Sefahat sağlıklı hevesler getirmez asla. Cazibeli bir genç kıza bağlanarak denemelisin cinselliği. Bu yaz bolca tanıma şansın olacak. [...] Asla bir adamla deneme. Erkek, erkektir işte -mastürbasyonsa hiçtir. [...] Tarihte biz bu durumdakilerin sayısı epeycedir - özellikle de sanat tarihinde. Shakespeare ve Rousseau birer örnektir, ya da emsal diyelim, en meşhurlarından. Ve bedenimin içinde aklımın tepe taklak olabileceği korkusunun düşüncelerimdeki temeli aynı hadisenin bu ikisinde farklı biçimlerde gerçekleşmesinde yatıyor -ilkinde tam anlamıyla oğlancılık biçiminde tezahür ediyor; İkincisinde o kadar belirgin değil, muğlak bir mazoşizmle açığa çıkıyor.

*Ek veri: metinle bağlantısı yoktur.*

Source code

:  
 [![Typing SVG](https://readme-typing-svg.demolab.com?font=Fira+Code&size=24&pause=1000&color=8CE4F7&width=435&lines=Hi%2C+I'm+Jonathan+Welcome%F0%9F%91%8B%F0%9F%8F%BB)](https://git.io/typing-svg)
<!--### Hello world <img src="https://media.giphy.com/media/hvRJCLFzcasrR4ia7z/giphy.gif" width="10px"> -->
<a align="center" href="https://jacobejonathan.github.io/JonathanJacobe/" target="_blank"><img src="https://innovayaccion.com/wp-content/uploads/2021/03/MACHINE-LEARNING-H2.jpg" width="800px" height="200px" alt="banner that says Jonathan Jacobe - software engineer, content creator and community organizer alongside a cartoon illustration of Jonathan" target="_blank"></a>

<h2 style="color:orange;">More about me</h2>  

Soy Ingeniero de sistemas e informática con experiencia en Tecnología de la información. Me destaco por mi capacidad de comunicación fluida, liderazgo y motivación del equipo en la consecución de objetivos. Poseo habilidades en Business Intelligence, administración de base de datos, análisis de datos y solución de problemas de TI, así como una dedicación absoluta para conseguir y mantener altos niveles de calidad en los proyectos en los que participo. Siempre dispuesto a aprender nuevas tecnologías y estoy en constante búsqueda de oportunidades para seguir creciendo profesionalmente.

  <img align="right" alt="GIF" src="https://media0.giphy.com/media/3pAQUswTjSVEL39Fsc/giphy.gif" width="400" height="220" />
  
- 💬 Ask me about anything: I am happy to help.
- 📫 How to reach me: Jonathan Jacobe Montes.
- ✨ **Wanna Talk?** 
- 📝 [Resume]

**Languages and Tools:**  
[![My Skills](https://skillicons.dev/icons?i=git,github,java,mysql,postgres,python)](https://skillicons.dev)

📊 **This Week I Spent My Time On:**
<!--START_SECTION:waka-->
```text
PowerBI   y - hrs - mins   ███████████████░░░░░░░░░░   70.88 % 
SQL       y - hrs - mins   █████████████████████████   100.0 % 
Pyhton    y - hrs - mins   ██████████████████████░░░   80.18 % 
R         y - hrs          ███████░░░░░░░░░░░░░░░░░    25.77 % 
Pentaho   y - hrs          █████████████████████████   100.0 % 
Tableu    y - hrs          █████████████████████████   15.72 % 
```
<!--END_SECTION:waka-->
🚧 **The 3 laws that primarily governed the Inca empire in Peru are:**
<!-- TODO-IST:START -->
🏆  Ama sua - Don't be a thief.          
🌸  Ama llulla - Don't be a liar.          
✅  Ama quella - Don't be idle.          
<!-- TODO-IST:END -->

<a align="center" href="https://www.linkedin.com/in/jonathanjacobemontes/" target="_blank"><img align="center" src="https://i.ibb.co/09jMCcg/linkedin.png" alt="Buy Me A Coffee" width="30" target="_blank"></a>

Kayaların statik ruhu o derin heyecandır, herhangi bir sosyalist ya da anarşist kuramdan çok daha sahici, çok daha güzeldir. Bir kayanın heyecanından söz etmek aptalca gelebilir, belki de yoktur öyle bir şey. Ama insancı kuramların da salakça olduğuna en ufak şüphe yoktur, yalnızca sosyolojik değil, aynı zamanda psikolojik çözümlemeye dayalı aptallıklardır bunlar.

Sanat, nefsine düşkünlüğün en üstün ve en incelikli biçimidir. Sanatçıyla onu izleyenler arasındaki ilişki, erkekle kadının çiftleşme sırasındaki ilişkisini andırır. (...] Gerçek bir usta, kimsenin takip etmediği bir sanatta usta olmuştur.